El estado masí
Yo lo único que sé de Fórmula uno es que mi hermano se levantaba temprano los domingos, y empezaba a escorchar con la tele a todo volumen, que daban ganas de matarlo de a poco y que le duela.
Eso y que era un fanático del efecto suelo.
Tanto remachaba con el dichoso efecto suelo, que un día terminé por preguntarle "Polo, Polito, serías tan amable de explicarme qué miércoles es el efecto suelo con el que tanto jodés?"
Y resultó que el tan mentado efecto suelo era una pollerita que les ponían a los autos para que se pegaran a la pista, o algo así, y anduvieran más veloces que la mierda. Yo lo traté de maricón por entusiasmarse con las polleritas, y terminamos a las corridas y uno que otro chirlo, para variar.
No sé si de esa época o más cerca, data lo del momento Gancia, momento Cinzano, no sé cual, pero uno de los dos, seguro. El tema es que había unos chetos en la pantalla de la tele, que disfrutaban toda la noche con pilcha de primera y cara de pelotudos, y eran pero refelices, gracias al momento de este vino de hierbas. Bebidas asquerosas si las hay, mirá si encima les vas a dedicar un momento.
Pero bueno. El tema es que con el asunto del momento, vendieron como locos. Y ahí andaban las chirusas pasándose del Fernet al Gancia y cambiando del Comander al Parliament y su boquilla filtrónica para aprender a jugar al Backgamon, y todas esas cosas bonitas que nos enseña la publicidad.
Así fue como aprendí que esa es la manera en que la gente prospera: le pone un nombre fifí a sus ocurrencias, y se abre paso en la vida. Por lo tanto, yo he decidido hacerlos participar de mi nuevo chiche: el estado masí.
Como todos los descubrimientos importantes; el radio, la boligoma o el agua hirviendo, el estado masí es algo a lo que llegué de puro pedo. Pero no sin vocación.
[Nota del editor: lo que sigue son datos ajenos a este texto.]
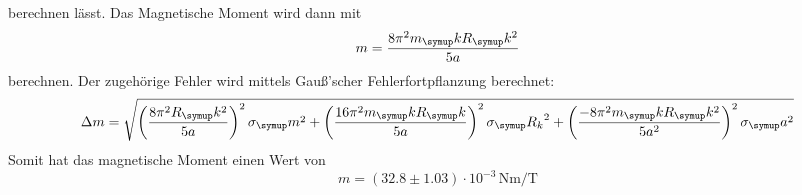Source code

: berechnen lässt. Das Magnetische Moment wird dann mit
\begin{equation*}
  m = \frac{8\pi^2m_\su{k}R_\su{k}^2}{5a}
\end{equation*}
berechnen. Der zugehörige Fehler wird mittels Gauß'scher Fehlerfortpflanzung
berechnet:
\begin{equation*}
  \Delta m = \sqrt{\left(\frac{8\pi^2R_\su{k}^2}{5a}\right)^2\sigma_\su{m}^2 +
  \left(\frac{16\pi^2m_\su{k}R_\su{k}}{5a}\right)^2\sigma_\su{R_k}^2 +
  \left(\frac{-8\pi^2m_\su{k}R_\su{k}^2}{5a^2}\right)^2\sigma_\su{a}^2}
\end{equation*}
Somit hat das magnetische Moment einen Wert von
\begin{equation*}
  m = (32.8 \pm 1.03)\cdot10^{-3}\,\si{\newton\meter\per\tesla}
\end{equation*}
¿Qué pasó? Fácil. Uno de estos días que estaba estriándome hasta las várices de puro estrés, me vino una iluminación.
"Ma sí" - me dije desde muy adentro - "por mí se van todos al carajo".
Y de golpe la tarde se me alisó.
Empecé a rumiar un poco, y me dí cuenta que si conservaba la primera partícula de la frase, y reemplazaba la segunda según el problema a resolver, estaba a las puertas de algo pero grosso en serio.
"Ma sí, que la luz la pague tu abuela"
"Ma sí, hacete la cama si querés y sino dormí en un chiquero"
"Ma sí, que se compre un par de mocasines y se haga patear hasta la Quiaca"
"Ma sí, yo doy parte de enferma"
¿No es impresionante? Una vez que llegás al estado masí, los problemas es como que se te desvanecen.
De nada, de nada, no me agradezcan.
En épocas de crisis, la imaginación es más importante que el aburrimiento.